TASK BRIEF |
Copy every line of the records below that holds the word "with".

Segment Start: EXTRACTED INFORMATION

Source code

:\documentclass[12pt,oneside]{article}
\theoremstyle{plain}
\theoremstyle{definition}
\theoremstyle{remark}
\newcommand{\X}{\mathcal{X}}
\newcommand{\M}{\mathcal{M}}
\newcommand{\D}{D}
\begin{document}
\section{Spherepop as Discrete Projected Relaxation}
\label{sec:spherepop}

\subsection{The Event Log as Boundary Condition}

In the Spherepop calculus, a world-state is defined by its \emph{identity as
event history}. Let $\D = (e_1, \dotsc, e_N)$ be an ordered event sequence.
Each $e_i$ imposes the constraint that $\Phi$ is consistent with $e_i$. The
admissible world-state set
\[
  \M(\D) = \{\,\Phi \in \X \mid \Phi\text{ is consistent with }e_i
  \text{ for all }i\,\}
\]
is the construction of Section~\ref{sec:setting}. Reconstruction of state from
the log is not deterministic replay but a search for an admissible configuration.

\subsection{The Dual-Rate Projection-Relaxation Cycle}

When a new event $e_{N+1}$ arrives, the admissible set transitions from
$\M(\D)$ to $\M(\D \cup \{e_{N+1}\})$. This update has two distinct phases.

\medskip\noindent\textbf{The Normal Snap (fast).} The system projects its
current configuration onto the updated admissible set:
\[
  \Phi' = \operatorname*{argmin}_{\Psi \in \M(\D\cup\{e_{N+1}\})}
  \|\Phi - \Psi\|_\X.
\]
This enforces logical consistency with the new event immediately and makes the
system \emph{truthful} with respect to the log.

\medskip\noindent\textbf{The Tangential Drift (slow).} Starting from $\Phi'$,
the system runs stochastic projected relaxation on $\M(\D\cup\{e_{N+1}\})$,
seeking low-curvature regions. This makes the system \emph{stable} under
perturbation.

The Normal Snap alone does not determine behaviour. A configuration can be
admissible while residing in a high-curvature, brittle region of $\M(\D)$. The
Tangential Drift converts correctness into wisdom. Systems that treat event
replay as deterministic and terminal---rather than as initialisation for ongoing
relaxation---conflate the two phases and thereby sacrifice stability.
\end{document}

Segment End: EXTRACTED INFORMATION

RESULT FOR THIS TASK |
Each $e_i$ imposes the constraint that $\Phi$ is consistent with $e_i$. The
  \M(\D) = \{\,\Phi \in \X \mid \Phi\text{ is consistent with }e_i
This enforces logical consistency with the new event immediately and makes the
system \emph{truthful} with respect to the log.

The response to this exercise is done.